◆ **Required action**: Starting at the line that contains "以下の例は、新しいブラウザは", transcribe each line exactly through the last line of the data. Include nothing else.
Top of The data
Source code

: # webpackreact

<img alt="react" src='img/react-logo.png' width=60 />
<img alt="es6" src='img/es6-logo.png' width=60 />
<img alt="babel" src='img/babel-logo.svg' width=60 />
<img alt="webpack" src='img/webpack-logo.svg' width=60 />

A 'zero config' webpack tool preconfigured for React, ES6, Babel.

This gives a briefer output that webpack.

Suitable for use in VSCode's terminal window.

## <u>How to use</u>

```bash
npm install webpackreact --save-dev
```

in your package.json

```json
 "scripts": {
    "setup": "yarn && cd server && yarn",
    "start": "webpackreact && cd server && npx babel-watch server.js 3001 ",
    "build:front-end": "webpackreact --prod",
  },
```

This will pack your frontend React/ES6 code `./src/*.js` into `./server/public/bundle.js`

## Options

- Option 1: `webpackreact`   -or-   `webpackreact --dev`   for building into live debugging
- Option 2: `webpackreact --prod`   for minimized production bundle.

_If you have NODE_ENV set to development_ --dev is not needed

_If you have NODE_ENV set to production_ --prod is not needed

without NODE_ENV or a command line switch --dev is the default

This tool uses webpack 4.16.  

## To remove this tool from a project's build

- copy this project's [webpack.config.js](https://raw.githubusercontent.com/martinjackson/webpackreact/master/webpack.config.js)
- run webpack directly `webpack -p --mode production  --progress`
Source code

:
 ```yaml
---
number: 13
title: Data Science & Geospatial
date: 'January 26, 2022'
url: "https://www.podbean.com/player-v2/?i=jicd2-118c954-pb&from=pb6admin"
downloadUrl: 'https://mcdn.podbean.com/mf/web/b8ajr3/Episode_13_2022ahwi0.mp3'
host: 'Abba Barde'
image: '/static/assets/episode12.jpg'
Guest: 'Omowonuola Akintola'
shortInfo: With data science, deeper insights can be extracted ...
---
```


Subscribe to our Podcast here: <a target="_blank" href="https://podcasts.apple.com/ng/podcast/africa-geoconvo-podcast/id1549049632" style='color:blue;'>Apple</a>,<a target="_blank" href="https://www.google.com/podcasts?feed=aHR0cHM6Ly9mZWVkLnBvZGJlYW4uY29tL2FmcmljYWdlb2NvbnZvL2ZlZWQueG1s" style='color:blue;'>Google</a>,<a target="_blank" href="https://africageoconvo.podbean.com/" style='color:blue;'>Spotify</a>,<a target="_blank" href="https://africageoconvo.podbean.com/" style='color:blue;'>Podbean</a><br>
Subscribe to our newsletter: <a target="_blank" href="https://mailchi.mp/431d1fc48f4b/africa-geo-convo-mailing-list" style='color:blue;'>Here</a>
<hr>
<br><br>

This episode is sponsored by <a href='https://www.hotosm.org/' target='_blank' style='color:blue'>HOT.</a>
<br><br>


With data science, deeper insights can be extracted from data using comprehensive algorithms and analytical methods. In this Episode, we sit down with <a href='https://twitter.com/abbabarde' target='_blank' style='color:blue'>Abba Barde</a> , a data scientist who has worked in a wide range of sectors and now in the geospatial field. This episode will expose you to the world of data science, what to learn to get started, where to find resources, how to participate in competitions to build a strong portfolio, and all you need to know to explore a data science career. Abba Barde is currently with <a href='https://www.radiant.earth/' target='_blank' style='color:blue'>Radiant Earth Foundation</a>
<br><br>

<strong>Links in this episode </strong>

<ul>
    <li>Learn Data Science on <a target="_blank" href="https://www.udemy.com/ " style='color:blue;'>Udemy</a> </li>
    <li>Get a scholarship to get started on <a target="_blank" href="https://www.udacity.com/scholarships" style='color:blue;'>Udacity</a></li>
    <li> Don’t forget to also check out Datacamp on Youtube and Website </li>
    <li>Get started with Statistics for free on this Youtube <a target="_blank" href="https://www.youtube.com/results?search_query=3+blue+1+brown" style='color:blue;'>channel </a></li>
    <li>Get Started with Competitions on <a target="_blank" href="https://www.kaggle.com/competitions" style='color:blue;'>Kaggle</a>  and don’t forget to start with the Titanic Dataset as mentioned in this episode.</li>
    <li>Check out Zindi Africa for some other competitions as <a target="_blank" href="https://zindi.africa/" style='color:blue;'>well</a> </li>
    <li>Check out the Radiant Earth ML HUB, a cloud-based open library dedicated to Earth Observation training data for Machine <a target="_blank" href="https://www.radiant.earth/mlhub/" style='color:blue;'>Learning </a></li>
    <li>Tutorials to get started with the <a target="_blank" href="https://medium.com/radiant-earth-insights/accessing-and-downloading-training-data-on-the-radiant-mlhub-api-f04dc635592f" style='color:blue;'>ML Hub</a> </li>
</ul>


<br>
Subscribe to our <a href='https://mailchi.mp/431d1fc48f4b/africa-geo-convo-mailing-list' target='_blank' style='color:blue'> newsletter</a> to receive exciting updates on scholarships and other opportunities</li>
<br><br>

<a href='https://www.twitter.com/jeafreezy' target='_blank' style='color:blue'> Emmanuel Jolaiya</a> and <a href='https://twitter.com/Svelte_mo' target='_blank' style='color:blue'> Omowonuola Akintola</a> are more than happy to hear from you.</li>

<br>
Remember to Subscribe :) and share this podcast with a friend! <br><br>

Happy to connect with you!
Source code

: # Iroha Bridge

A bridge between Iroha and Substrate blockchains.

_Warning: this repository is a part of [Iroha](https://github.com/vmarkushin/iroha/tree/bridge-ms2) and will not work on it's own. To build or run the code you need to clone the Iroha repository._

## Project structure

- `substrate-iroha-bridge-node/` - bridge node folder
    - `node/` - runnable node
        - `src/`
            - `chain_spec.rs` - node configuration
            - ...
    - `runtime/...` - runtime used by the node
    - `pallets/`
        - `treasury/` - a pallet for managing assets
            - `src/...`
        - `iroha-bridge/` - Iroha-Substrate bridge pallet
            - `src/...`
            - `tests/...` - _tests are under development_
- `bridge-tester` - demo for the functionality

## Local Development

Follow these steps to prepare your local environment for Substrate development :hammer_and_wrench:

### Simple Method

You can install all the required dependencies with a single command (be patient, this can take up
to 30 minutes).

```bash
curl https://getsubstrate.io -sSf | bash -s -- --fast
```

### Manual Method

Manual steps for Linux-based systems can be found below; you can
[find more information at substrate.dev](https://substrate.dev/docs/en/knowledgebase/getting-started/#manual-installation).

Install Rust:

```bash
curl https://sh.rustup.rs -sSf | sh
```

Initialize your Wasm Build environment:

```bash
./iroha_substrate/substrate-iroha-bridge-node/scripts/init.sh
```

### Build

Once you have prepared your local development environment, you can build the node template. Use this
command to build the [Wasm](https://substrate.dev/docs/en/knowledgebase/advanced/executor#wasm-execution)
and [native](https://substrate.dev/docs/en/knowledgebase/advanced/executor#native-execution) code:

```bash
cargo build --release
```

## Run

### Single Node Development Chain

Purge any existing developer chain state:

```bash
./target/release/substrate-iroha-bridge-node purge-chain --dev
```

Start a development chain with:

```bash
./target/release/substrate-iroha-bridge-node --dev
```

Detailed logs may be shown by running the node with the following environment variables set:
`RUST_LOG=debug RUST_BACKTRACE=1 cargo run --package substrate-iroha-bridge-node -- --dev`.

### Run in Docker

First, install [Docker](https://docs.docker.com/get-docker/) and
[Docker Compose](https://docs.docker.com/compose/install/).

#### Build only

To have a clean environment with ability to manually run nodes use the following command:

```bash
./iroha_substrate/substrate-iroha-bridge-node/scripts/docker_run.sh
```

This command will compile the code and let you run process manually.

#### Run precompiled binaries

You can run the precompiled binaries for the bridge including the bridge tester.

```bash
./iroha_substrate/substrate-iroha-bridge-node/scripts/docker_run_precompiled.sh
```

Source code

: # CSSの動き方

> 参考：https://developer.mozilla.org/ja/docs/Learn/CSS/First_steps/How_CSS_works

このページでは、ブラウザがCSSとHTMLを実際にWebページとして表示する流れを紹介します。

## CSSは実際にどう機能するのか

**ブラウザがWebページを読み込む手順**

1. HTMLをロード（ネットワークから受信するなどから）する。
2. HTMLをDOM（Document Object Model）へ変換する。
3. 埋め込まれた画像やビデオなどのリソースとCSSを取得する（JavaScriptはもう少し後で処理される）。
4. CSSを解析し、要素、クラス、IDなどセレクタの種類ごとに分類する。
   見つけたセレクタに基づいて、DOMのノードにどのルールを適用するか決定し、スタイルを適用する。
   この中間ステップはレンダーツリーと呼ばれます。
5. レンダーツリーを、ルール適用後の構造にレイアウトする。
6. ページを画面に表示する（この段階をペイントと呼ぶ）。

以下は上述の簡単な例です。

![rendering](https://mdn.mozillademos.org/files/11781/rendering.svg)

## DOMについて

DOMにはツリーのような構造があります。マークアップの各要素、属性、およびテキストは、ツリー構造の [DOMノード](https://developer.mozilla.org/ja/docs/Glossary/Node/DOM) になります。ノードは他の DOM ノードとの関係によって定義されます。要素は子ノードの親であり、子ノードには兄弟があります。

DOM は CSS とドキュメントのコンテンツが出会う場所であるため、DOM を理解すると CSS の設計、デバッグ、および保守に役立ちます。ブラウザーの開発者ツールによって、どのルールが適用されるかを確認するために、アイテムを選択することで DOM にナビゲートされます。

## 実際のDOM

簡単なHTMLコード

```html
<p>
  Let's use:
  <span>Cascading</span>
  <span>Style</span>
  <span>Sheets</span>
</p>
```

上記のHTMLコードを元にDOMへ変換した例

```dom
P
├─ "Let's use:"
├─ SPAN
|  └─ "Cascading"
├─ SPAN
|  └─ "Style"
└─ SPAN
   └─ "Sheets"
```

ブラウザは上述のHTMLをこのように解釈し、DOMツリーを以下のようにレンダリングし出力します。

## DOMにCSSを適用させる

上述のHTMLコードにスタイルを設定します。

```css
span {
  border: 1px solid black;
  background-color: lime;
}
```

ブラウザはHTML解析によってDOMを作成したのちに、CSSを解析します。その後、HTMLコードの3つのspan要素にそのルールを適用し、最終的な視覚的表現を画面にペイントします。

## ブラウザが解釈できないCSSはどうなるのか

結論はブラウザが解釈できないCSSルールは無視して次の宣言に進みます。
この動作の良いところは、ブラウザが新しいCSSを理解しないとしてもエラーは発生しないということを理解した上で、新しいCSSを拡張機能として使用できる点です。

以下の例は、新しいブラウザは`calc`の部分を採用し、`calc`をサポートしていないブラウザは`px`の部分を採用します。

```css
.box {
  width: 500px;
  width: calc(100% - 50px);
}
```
Bottom of The data
◆ **Reply**:
以下の例は、新しいブラウザは`calc`の部分を採用し、`calc`をサポートしていないブラウザは`px`の部分を採用します。

```css
.box {
  width: 500px;
  width: calc(100% - 50px);
}
```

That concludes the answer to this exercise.